Source texts of formatted documents
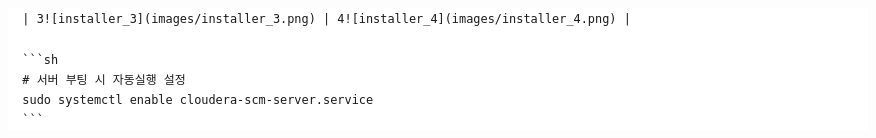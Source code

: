       | 3![installer_3](images/installer_3.png) | 4![installer_4](images/installer_4.png) |

      ```sh
      # 서버 부팅 시 자동실행 설정
      sudo systemctl enable cloudera-scm-server.service
      ```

What you are asked to do — Every entry should come back exactly as written, only without images.

Result for this exercise —
Source code

:       | 3![installer_3](images/installer_3.png) | 4![installer_4](images/installer_4.png) |

      ```sh
      # 서버 부팅 시 자동실행 설정
      sudo systemctl enable cloudera-scm-server.service
      ```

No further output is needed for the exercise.